Excerpts from a dataset
|---|
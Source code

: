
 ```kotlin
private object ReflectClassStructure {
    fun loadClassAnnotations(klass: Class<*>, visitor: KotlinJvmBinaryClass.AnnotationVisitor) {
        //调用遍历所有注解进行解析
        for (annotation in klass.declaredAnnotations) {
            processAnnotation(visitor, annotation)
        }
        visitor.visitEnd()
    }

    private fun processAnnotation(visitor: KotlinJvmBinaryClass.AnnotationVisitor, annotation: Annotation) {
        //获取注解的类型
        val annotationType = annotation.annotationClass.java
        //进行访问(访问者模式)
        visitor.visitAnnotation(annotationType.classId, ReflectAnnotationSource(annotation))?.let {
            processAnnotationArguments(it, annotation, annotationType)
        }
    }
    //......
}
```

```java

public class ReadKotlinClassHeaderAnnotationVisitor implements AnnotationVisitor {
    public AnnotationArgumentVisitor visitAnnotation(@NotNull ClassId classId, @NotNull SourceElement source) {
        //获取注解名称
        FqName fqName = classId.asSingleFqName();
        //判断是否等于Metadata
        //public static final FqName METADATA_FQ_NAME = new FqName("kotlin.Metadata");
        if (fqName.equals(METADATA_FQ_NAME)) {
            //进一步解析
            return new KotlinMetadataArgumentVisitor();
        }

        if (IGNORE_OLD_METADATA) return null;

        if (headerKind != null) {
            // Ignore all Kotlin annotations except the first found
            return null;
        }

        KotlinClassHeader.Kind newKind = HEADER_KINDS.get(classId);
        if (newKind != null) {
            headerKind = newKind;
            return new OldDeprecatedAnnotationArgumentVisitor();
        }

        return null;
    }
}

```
|---|
§ **Requirement**: Report each line of the records that holds the word "KotlinJvmBinaryClass".

§ **Solved exercise**:
    fun loadClassAnnotations(klass: Class<*>, visitor: KotlinJvmBinaryClass.AnnotationVisitor) {
    private fun processAnnotation(visitor: KotlinJvmBinaryClass.AnnotationVisitor, annotation: Annotation) {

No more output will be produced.